To do:
Only these lines are needed: the first line of the entries below through the line with "make sense? \pause", each returned exactly.
[Available data Boundary: Start]
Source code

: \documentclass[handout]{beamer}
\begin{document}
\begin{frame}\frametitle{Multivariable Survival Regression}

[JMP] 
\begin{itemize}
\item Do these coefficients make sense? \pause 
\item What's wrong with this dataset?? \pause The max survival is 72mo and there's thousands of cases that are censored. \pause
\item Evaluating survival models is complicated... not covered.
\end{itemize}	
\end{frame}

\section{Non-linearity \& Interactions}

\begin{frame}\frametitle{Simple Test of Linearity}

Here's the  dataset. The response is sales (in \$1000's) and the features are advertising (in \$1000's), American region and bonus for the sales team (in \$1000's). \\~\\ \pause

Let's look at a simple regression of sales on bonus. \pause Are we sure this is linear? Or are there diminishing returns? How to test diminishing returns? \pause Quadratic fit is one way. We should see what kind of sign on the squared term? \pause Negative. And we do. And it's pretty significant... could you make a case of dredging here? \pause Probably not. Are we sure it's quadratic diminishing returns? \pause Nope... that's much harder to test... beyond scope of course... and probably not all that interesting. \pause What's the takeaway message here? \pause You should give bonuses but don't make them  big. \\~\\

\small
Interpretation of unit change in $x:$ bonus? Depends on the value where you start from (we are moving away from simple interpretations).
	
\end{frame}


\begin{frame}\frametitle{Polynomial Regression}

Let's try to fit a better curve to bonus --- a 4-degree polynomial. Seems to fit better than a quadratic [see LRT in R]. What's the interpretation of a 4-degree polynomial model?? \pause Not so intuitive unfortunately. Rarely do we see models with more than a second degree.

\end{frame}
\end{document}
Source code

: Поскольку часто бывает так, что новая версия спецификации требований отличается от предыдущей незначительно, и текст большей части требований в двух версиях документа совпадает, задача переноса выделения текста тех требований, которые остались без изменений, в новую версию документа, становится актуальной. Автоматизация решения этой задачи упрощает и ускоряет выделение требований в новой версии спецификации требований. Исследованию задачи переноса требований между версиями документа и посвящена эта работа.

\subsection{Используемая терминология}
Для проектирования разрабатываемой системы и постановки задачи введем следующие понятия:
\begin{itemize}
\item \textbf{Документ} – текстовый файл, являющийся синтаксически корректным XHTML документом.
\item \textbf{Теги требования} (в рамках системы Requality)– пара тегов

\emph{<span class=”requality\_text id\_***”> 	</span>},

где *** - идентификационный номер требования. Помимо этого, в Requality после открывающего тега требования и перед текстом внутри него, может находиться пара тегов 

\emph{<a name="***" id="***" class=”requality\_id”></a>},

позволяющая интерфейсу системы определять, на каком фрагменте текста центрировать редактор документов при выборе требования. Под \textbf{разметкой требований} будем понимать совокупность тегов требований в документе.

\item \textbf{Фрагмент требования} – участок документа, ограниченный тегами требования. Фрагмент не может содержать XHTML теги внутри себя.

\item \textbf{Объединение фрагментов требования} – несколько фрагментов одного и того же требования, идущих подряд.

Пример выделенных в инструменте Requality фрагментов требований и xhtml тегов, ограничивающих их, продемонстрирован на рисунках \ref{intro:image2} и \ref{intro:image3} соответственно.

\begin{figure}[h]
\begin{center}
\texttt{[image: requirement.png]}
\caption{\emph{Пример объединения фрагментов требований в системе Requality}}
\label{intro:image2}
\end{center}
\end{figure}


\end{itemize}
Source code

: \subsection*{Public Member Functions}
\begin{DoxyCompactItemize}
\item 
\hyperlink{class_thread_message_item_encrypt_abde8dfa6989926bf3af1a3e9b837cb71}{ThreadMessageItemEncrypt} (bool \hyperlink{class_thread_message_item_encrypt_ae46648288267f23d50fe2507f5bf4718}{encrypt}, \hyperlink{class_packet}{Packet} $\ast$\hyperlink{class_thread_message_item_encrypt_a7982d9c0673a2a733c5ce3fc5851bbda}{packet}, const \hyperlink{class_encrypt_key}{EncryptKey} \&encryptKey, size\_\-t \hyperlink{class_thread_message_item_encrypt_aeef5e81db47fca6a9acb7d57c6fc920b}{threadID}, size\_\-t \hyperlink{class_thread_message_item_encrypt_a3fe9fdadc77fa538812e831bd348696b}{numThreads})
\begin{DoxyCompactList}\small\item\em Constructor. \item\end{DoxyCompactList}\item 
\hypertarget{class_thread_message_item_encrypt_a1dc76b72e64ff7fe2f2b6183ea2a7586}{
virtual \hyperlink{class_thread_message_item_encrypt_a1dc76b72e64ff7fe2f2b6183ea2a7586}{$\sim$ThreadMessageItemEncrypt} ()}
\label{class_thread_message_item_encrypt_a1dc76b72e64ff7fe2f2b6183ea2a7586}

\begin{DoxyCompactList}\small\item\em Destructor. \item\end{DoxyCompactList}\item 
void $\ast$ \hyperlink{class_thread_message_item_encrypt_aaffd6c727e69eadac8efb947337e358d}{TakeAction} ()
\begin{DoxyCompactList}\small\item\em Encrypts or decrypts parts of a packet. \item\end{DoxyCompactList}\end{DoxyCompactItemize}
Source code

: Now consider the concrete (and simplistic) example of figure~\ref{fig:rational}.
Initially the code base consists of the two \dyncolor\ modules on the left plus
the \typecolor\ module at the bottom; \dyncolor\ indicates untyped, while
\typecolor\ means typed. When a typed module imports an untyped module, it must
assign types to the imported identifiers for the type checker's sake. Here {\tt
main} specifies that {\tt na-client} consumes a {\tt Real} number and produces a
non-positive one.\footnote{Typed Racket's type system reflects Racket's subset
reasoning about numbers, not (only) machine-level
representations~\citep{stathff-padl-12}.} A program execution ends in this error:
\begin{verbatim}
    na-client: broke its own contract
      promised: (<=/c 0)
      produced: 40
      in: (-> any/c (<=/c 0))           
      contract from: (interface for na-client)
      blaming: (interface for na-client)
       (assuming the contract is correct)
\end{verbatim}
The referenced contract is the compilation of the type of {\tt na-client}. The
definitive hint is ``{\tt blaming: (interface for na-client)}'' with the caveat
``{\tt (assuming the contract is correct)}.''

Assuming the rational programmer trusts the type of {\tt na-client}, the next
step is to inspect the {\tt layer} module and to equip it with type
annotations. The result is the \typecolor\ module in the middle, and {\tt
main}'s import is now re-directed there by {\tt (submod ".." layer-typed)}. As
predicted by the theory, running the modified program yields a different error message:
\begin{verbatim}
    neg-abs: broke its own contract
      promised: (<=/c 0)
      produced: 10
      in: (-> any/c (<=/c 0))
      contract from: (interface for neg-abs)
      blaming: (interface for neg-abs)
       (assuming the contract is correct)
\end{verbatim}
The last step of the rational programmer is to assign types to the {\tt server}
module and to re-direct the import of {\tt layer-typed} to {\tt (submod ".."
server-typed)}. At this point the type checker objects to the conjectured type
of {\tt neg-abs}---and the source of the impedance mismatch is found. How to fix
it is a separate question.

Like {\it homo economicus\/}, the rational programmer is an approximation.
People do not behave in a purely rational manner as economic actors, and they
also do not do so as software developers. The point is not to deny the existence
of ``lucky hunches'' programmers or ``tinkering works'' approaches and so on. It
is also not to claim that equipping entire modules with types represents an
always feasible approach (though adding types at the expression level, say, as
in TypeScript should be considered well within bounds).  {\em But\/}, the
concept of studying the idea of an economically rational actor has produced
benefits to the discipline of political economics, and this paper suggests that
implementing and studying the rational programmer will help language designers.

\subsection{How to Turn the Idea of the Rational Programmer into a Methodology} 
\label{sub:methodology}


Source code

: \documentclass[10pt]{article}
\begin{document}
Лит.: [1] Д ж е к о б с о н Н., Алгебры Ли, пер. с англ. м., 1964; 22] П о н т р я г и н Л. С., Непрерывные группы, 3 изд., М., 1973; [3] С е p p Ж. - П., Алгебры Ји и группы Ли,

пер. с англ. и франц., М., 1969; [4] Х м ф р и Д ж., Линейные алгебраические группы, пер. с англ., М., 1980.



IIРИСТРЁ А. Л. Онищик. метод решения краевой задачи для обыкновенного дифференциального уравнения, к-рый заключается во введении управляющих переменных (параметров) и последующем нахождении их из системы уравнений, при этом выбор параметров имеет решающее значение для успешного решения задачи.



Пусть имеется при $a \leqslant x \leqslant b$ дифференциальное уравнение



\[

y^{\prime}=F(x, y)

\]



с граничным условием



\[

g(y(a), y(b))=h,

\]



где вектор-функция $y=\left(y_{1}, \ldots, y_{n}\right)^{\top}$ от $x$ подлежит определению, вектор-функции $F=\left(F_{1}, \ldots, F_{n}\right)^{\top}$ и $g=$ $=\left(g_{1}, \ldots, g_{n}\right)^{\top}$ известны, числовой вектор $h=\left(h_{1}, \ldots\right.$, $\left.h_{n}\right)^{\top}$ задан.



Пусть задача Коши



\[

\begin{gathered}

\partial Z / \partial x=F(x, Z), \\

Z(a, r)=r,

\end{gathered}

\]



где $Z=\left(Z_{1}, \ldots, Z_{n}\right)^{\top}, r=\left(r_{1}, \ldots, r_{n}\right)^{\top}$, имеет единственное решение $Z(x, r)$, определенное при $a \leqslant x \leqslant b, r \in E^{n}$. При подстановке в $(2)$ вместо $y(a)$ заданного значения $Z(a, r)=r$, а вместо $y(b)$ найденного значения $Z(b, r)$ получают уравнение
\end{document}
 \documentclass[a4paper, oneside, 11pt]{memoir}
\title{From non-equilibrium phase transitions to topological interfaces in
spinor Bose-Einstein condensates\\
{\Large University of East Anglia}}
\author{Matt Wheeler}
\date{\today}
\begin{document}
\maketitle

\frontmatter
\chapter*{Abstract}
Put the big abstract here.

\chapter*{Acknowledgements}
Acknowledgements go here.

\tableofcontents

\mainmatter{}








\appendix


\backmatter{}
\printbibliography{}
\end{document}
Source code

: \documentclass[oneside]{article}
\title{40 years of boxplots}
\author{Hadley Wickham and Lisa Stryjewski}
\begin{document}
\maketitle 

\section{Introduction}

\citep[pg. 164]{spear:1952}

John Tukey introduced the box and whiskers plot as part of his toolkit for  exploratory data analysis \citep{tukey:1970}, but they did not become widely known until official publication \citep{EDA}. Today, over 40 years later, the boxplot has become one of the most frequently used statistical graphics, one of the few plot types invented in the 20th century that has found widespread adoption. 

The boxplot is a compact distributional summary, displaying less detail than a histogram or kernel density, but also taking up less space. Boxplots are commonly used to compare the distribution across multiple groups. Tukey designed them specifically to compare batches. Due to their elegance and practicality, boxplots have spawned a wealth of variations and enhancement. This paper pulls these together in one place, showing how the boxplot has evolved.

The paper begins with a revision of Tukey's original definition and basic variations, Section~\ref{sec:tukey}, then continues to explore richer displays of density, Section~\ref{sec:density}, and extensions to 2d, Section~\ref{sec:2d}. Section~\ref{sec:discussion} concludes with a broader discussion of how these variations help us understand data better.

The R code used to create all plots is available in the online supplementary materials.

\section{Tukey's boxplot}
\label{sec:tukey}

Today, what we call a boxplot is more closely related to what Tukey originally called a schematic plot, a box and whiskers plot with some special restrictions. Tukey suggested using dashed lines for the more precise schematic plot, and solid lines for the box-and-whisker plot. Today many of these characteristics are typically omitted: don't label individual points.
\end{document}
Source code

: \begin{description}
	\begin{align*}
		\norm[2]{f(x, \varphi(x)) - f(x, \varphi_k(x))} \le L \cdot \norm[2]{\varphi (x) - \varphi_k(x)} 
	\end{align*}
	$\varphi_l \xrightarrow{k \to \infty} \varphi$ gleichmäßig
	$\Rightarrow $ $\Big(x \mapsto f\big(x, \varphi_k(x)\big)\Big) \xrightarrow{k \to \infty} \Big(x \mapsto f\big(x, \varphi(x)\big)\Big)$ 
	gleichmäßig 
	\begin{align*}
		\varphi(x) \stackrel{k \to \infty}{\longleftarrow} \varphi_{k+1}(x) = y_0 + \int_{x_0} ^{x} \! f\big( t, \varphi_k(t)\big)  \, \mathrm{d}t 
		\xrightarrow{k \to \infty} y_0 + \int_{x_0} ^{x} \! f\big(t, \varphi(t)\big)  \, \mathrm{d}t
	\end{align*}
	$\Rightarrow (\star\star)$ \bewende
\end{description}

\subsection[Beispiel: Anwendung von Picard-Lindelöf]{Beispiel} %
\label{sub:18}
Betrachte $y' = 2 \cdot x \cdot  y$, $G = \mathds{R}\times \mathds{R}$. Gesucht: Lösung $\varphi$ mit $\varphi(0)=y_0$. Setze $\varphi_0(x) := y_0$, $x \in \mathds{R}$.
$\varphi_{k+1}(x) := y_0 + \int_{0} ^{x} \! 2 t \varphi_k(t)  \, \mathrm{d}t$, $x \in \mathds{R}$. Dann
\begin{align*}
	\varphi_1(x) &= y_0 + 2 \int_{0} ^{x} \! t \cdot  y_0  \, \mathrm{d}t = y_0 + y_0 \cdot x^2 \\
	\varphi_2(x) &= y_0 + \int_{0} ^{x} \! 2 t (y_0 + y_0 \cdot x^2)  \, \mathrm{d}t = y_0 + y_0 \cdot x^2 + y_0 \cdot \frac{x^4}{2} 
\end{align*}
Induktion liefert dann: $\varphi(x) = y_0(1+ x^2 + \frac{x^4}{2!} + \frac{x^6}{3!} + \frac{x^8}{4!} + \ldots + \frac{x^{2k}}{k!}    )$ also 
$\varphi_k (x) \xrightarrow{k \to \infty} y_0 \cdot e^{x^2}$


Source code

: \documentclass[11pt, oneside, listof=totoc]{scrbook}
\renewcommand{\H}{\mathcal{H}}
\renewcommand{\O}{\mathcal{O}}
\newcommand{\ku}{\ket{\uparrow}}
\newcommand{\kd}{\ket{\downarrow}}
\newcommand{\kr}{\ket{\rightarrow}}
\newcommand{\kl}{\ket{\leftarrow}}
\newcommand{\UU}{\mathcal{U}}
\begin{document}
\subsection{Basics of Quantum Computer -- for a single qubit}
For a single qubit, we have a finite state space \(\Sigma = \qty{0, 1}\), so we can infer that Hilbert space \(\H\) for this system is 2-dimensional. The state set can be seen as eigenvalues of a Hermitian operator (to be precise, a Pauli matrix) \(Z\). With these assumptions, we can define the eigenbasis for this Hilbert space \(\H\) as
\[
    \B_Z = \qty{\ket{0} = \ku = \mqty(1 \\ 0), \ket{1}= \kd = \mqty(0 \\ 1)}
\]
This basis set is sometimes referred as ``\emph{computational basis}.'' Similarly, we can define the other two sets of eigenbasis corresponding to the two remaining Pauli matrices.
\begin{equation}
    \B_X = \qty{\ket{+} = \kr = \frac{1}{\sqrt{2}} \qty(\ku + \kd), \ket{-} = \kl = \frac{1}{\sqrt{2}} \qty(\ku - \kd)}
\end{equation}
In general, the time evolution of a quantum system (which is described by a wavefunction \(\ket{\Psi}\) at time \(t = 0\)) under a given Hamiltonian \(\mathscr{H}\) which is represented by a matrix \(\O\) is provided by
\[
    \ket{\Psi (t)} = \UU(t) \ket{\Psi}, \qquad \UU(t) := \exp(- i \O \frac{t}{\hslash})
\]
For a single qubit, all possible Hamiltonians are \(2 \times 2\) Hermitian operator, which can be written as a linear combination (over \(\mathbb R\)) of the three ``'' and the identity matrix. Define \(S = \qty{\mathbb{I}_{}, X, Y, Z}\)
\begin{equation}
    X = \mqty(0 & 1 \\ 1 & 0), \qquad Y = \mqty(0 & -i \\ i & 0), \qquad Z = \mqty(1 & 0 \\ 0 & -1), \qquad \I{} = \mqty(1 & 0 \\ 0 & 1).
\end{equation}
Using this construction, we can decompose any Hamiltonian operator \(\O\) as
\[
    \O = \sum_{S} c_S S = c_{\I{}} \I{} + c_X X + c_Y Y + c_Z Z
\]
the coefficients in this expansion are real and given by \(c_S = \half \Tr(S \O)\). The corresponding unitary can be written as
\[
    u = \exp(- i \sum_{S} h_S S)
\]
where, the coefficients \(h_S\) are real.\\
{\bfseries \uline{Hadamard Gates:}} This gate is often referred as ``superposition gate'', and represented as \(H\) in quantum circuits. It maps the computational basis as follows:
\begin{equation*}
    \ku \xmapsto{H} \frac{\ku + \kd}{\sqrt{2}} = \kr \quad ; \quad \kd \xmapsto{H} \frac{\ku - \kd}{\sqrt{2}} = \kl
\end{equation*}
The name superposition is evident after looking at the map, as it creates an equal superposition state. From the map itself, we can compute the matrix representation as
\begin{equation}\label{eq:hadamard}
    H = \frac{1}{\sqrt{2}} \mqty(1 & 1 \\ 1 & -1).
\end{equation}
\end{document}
[Available data Boundary: End]
Result below:
Source code

: \documentclass[handout]{beamer}
\begin{document}
\begin{frame}\frametitle{Multivariable Survival Regression}

[JMP] 
\begin{itemize}
\item Do these coefficients make sense? \pause 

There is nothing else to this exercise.